Stored items

*** Begin section ***

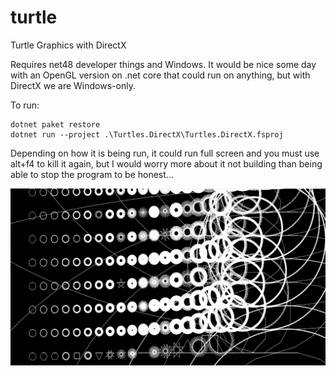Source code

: # turtle
Turtle Graphics with DirectX

Requires net48 developer things and Windows.
It would be nice some day with an OpenGL version on .net core that could run on anything, but with DirectX
we are Windows-only.

To run:
```
dotnet paket restore
dotnet run --project .\Turtles.DirectX\Turtles.DirectX.fsproj
```
Depending on how it is being run, it could run full screen and you must use alt+f4 to kill it again, but I would
worry more about it not building than being able to stop the program to be honest...


![Lots of turtles](https://github.com/bjartwolf/turtle/raw/master/screenshot_turtle.png)

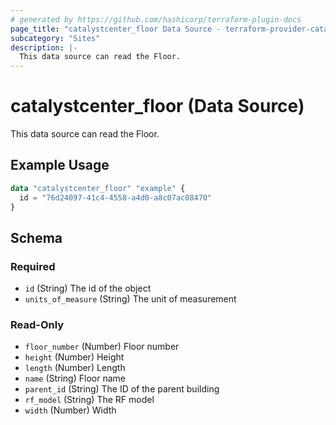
 ```yaml
---
# generated by https://github.com/hashicorp/terraform-plugin-docs
page_title: "catalystcenter_floor Data Source - terraform-provider-catalystcenter"
subcategory: "Sites"
description: |-
  This data source can read the Floor.
---
```


# catalystcenter_floor (Data Source)

This data source can read the Floor.

## Example Usage

```terraform
data "catalystcenter_floor" "example" {
  id = "76d24097-41c4-4558-a4d0-a8c07ac08470"
}
```

<!-- schema generated by tfplugindocs -->
## Schema

### Required

- `id` (String) The id of the object
- `units_of_measure` (String) The unit of measurement

### Read-Only

- `floor_number` (Number) Floor number
- `height` (Number) Height
- `length` (Number) Length
- `name` (String) Floor name
- `parent_id` (String) The ID of the parent building
- `rf_model` (String) The RF model
- `width` (Number) Width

*** End section ***

### WHAT YOU WILL DO
If a line in the records above contains "being", copy that line.

### YOUR SOLUTION
Depending on how it is being run, it could run full screen and you must use alt+f4 to kill it again, but I would
worry more about it not building than being able to stop the program to be honest...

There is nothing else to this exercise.